Die Kirschen werden reif und rot,
die süßen wie die sauern.
Auf zartes Laub fällt Staub, fällt Staub,
so sehr wir es bedauern.
Aus Gras wird Heu. Aus Obst Kompott.
Aus Herrlichkeit wird Nahrung.
Aus manchem, was das Herz erfuhr,
wird, bestenfalls, Erfahrung.
Es wird und war. Es war und wird.
Aus Kälbern werden Rinder
und, weil’s zur Jahreszeit gehört,
aus Küssen kleine Kinder.
Die Vögel füttern ihre Brut
und singen nur noch selten.
So ist’s bestellt in unsrer Welt,
der besten aller Welten.
Spät tritt der Abend in den Park,
mit Sternen auf der Weste.
Glühwürmchen ziehn mit Lampions
zu einem Gartenfeste.
Dort wird getrunken und gelacht.
In vorgerückter Stunde
tanzt dann der Abend mit der Nacht
die kurze Ehrenrunde.
Am letzten Tische streiten sich
ein Heide und ein Frommer,
ob’s Wunder oder keine gibt.
Und nächstens wird es Sommer.
Erich Kästner
„Der Humor ist der Regenschirm der Weisen.“
Treffsicher, elegant und immer mit Ironie. So dichtet Erich Kästner. Dieses Jahr wäre er 125 Jahre alt geworden. Zu seinen Ehren blieb mir gar nichts anderes übrig, als sein Gedicht Juni für unsere Jahresmitte auszuwählen. Der Geschmack des Junis wird uns in einer Weise serviert, wie es eben nur ein Erich Kästner zu tun vermag.

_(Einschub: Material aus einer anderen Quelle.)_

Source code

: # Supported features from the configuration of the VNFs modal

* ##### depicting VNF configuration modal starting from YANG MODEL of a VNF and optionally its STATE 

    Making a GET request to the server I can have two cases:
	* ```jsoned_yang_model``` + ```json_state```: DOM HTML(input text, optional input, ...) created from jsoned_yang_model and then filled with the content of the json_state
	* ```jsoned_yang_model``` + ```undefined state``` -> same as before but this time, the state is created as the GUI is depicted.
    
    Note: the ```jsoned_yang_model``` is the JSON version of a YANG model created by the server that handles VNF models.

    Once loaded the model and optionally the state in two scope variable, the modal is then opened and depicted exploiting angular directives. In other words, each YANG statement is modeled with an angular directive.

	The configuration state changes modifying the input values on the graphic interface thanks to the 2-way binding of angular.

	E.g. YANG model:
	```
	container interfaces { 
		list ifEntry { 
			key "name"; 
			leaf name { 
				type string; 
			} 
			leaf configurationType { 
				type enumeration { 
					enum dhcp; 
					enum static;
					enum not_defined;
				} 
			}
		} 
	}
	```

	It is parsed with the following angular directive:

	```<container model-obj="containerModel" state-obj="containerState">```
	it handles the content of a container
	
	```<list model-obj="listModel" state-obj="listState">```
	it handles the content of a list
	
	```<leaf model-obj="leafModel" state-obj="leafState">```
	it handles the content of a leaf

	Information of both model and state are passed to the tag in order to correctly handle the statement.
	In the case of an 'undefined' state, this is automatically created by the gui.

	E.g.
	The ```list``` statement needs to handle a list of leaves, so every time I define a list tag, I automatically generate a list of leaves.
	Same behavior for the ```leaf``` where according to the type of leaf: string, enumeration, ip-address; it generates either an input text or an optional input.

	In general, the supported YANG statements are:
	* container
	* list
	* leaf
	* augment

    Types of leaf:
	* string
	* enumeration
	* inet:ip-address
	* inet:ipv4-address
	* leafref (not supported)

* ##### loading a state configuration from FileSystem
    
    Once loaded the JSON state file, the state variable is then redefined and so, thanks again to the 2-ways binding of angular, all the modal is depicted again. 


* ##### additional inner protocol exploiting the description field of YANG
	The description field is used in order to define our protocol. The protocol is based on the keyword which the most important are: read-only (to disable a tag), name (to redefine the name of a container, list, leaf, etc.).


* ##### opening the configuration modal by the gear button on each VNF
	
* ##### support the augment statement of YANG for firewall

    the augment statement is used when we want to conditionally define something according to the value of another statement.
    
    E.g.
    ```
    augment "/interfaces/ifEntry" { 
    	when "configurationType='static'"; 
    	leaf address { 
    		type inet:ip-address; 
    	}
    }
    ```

Kästner schrieb Gebrauchslyrik, anwenderfreundlich und verständlich, zum Beispiel seine „Lyrische Hausapotheke“. Sie hilft, wenn keine Pille hilft. Leidet man unter Einsamkeit, Lethargie, Großstadtkoller oder Ehekrisen, so schlage man die entsprechende Seite in dem Büchlein auf und lese das verschriebene Gedicht. Aus eigener Erfahrung kann ich sagen: Es hilft.
“Ich war kein Lehrer, sondern ein Lerner.
Ich wollte nicht lehren, sondern lernen.”
Geboren 1899 in sehr bescheidenen Verhältnissen in Dresden, drehte sich das Leben der Eltern um den einzigen Sohn. Die Ehe der Eltern war schwierig – Erich versuchte auszugleichen, indem er ein äußerst gehorsamer und fleißiger Sohn war.
Aus dem Sohn sollte etwas werden, und zwar Lehrer. Von der Schulbank ging es zum Lehrerseminar, das genauso wie die “Kinderkaserne“ namens Schule von Drill und Disziplin geprägt war. Mit 17 Jahren wurde er zum Militär eingezogen - die nächste Drillstation. Schon damals verabscheute er das Militär und seinen blinden Gehorsam. Von der Ausbildung zum Kanonier trug er einen Herzfehler davon; Grund genug sein Leben zu ändern und Germanistik, Theaterwissenschaften und Philosophie in Leipzig zu studieren. Er schrieb erste Gedichte, eine erste Anstellung bei der Leipziger Neuen Zeitung folgte und 1925 sein Doktorexamen in Philosophie.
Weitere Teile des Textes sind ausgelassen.